Work task: Of all the lines in the entries below, give again exactly those starting at the line containing "## Explain the broker and topic Concepts" and ending at the line containing "- subscribe to topics", both ends included, and no others.

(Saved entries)

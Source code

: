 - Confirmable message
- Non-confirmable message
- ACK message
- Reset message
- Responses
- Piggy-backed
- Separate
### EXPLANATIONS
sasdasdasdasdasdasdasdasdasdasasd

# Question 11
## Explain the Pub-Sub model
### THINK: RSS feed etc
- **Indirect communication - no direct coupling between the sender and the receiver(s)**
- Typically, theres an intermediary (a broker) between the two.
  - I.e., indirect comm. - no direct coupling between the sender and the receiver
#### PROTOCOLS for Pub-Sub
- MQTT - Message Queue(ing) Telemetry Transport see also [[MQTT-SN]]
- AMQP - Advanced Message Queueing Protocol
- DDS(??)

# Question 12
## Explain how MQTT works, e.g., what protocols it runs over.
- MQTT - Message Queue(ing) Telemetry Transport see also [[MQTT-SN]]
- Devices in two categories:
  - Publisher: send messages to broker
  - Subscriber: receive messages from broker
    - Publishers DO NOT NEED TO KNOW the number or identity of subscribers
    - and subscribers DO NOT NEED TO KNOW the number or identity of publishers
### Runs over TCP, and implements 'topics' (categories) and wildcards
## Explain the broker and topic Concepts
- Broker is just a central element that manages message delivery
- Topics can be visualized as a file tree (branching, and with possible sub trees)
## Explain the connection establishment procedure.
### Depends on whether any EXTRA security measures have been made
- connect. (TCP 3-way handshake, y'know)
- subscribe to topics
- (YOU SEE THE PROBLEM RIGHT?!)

Solution to this exercise:
## Explain the broker and topic Concepts
- Broker is just a central element that manages message delivery
- Topics can be visualized as a file tree (branching, and with possible sub trees)
## Explain the connection establishment procedure.
### Depends on whether any EXTRA security measures have been made
- connect. (TCP 3-way handshake, y'know)
- subscribe to topics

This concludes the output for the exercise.